[Data items]
━━━━━━
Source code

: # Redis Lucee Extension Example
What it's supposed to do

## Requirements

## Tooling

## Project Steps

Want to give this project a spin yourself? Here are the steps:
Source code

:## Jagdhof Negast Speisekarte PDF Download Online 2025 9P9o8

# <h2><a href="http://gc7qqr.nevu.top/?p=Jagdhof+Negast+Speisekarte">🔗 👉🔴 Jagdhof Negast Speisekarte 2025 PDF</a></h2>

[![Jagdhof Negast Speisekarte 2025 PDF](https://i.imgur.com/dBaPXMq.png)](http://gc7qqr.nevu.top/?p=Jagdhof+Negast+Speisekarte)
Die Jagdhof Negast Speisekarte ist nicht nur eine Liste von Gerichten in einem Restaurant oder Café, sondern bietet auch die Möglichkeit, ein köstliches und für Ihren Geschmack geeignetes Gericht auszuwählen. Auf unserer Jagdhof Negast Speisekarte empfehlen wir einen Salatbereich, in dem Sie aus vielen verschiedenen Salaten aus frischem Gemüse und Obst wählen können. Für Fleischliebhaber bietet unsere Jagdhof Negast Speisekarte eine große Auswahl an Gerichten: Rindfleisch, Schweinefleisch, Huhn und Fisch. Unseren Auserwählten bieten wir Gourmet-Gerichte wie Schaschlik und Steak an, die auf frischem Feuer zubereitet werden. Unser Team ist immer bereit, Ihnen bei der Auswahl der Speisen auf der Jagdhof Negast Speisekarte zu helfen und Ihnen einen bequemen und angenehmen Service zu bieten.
━━━━━━
* Problem statement *
Reproduce, with both ends included, the lines from the one holding "[![Jagdhof Negast Speisekarte" to the end of the records above.

* Answer to this exercise *
[![Jagdhof Negast Speisekarte 2025 PDF](https://i.imgur.com/dBaPXMq.png)](http://gc7qqr.nevu.top/?p=Jagdhof+Negast+Speisekarte)
Die Jagdhof Negast Speisekarte ist nicht nur eine Liste von Gerichten in einem Restaurant oder Café, sondern bietet auch die Möglichkeit, ein köstliches und für Ihren Geschmack geeignetes Gericht auszuwählen. Auf unserer Jagdhof Negast Speisekarte empfehlen wir einen Salatbereich, in dem Sie aus vielen verschiedenen Salaten aus frischem Gemüse und Obst wählen können. Für Fleischliebhaber bietet unsere Jagdhof Negast Speisekarte eine große Auswahl an Gerichten: Rindfleisch, Schweinefleisch, Huhn und Fisch. Unseren Auserwählten bieten wir Gourmet-Gerichte wie Schaschlik und Steak an, die auf frischem Feuer zubereitet werden. Unser Team ist immer bereit, Ihnen bei der Auswahl der Speisen auf der Jagdhof Negast Speisekarte zu helfen und Ihnen einen bequemen und angenehmen Service zu bieten.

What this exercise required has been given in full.